(What the task asks): Only the lines below starting at the one containing "- [_fd_](https://github.com/sharkdp/fd)" and ending at the one containing "- [_starship_](https://github.com/starship/starship)" belong in the answer, each copied exactly.

(Excerpted records):

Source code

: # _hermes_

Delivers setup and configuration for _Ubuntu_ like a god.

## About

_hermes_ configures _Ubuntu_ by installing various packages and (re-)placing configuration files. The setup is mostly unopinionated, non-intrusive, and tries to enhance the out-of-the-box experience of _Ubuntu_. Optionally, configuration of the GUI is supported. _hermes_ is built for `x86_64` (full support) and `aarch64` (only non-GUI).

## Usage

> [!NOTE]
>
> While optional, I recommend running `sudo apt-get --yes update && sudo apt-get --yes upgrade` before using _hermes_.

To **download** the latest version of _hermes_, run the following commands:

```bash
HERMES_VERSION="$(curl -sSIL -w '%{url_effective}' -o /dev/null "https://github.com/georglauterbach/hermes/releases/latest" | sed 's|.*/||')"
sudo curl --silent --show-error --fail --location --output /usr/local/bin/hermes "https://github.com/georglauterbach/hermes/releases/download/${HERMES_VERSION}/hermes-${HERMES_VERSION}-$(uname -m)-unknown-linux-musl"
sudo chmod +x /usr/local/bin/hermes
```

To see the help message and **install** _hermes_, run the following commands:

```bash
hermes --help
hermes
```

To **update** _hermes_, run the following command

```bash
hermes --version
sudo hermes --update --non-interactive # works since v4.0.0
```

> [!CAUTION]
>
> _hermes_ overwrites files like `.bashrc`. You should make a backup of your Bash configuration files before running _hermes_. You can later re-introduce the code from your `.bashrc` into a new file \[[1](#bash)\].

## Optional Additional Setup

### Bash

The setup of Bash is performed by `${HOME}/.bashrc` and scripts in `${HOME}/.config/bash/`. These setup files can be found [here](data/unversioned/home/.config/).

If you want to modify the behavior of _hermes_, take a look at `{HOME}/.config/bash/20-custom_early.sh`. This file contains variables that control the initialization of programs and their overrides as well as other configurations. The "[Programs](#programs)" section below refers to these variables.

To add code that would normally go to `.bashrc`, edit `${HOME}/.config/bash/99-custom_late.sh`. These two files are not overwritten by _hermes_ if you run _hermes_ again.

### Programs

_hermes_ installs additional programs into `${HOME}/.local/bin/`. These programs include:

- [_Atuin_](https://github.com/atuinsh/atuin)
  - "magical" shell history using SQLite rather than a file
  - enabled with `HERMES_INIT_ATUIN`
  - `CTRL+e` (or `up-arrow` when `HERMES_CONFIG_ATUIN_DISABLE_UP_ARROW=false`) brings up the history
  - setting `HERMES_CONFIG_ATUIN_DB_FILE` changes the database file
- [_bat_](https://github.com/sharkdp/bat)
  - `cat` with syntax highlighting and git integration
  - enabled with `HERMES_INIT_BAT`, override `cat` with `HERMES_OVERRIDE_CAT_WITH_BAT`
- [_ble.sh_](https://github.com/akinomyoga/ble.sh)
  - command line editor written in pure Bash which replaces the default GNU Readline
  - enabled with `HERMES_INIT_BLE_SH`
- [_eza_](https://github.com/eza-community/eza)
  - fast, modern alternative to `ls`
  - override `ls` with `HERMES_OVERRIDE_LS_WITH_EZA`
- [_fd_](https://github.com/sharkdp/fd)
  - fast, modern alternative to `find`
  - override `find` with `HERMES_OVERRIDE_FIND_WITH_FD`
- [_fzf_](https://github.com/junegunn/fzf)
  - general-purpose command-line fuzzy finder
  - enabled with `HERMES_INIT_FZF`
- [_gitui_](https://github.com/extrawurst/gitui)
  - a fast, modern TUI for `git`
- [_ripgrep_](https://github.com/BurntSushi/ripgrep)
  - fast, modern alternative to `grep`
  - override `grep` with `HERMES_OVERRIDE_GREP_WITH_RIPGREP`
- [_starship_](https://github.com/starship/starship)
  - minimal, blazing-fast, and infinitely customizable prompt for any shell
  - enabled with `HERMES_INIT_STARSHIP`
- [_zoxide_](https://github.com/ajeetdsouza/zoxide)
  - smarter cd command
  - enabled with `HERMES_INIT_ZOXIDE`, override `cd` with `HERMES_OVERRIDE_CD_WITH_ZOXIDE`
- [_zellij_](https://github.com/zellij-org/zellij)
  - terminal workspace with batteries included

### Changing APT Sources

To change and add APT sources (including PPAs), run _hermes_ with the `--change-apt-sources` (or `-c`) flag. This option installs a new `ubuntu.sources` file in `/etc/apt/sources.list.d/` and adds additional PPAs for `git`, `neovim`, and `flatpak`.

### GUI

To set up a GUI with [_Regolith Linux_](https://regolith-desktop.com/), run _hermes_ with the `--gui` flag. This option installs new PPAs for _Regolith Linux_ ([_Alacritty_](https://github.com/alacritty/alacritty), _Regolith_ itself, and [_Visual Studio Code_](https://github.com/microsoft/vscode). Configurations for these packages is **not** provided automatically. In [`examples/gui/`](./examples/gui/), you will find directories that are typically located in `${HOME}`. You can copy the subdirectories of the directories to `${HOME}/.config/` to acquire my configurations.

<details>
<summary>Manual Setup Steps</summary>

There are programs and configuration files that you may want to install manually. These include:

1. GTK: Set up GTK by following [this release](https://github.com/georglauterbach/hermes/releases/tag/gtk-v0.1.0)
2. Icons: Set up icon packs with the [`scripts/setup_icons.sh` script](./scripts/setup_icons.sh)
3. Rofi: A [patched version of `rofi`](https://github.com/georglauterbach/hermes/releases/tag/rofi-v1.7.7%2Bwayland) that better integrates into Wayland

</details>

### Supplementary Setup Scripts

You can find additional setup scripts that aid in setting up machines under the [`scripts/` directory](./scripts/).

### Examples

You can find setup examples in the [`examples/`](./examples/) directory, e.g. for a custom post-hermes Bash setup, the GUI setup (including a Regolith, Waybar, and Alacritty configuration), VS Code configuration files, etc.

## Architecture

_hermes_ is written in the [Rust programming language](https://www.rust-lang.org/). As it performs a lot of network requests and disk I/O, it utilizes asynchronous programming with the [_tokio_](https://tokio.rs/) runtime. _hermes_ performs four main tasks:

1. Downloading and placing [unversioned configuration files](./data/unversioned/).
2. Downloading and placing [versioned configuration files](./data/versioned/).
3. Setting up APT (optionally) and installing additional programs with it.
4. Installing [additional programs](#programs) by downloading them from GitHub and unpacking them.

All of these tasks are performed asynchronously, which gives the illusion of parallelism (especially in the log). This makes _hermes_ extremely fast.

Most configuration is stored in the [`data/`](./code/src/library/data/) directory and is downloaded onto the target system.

(Task answer):
- [_fd_](https://github.com/sharkdp/fd)
  - fast, modern alternative to `find`
  - override `find` with `HERMES_OVERRIDE_FIND_WITH_FD`
- [_fzf_](https://github.com/junegunn/fzf)
  - general-purpose command-line fuzzy finder
  - enabled with `HERMES_INIT_FZF`
- [_gitui_](https://github.com/extrawurst/gitui)
  - a fast, modern TUI for `git`
- [_ripgrep_](https://github.com/BurntSushi/ripgrep)
  - fast, modern alternative to `grep`
  - override `grep` with `HERMES_OVERRIDE_GREP_WITH_RIPGREP`
- [_starship_](https://github.com/starship/starship)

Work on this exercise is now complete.